** Information provided follows **
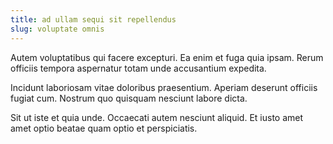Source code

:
 ```yaml
---
title: ad ullam sequi sit repellendus
slug: voluptate omnis
---
```


Autem voluptatibus qui facere excepturi. Ea enim et fuga quia ipsam. Rerum officiis tempora aspernatur totam unde accusantium expedita.

Incidunt laboriosam vitae doloribus praesentium. Aperiam deserunt officiis fugiat cum. Nostrum quo quisquam nesciunt labore dicta.

Sit ut iste et quia unde. Occaecati autem nesciunt aliquid. Et iusto amet amet optio beatae quam optio et perspiciatis.
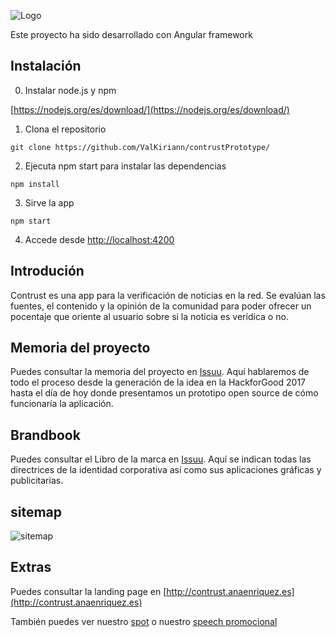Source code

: ![Logo](http://contrust.anaenriquez.es/wp-content/uploads/sites/7/2017/05/logo2-1.png)

Este proyecto ha sido desarrollado con Angular framework

## Instalación
0. Instalar node.js y npm

[https://nodejs.org/es/download/](https://nodejs.org/es/download/)

1. Clona el repositorio  

```git clone https://github.com/ValKiriann/contrustPrototype/```

2. Ejecuta npm start para instalar las dependencias

```npm install```

3. Sirve la app

```npm start```

4. Accede desde [http://localhost:4200](http://localhost:4200)

## Introdución

Contrust es una app para la verificación de noticias en la red. Se evalúan las fuentes, el contenido y la opinión de la comunidad para poder ofrecer un pocentaje que oriente al usuario sobre si la noticia es verídica o no.


## Memoria del proyecto

Puedes consultar la memoria del proyecto en [Issuu](https://issuu.com/anaannkitoenriquezalonso-villalobos/docs/memorybook_-_contrust_-_hoja). Aquí hablaremos de todo el proceso desde la generación de la idea en la HackforGood 2017 hasta el día de hoy donde presentamos un prototipo open source de cómo funcionaría la aplicación.

## Brandbook

Puedes consultar el Libro de la marca en [Issuu](https://issuu.com/anaannkitoenriquezalonso-villalobos/docs/brandbook_-_contrust_-_hoja). Aquí se indican todas las directrices de la identidad corporativa así como sus aplicaciones gráficas y publicitarias.

## sitemap

![sitemap](src/assets/img/sitemap.png)

## Extras

Puedes consultar la landing page en [http://contrust.anaenriquez.es](http://contrust.anaenriquez.es)

También puedes ver nuestro [spot](https://www.youtube.com/watch?v=38NwmIPFDFM) o nuestro [speech promocional]()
** End of Information provided **
● What is expected
Once you have identified the lines above that contain "nesciunt", copy each of them.

● Output for this task
Incidunt laboriosam vitae doloribus praesentium. Aperiam deserunt officiis fugiat cum. Nostrum quo quisquam nesciunt labore dicta.
Sit ut iste et quia unde. Occaecati autem nesciunt aliquid. Et iusto amet amet optio beatae quam optio et perspiciatis.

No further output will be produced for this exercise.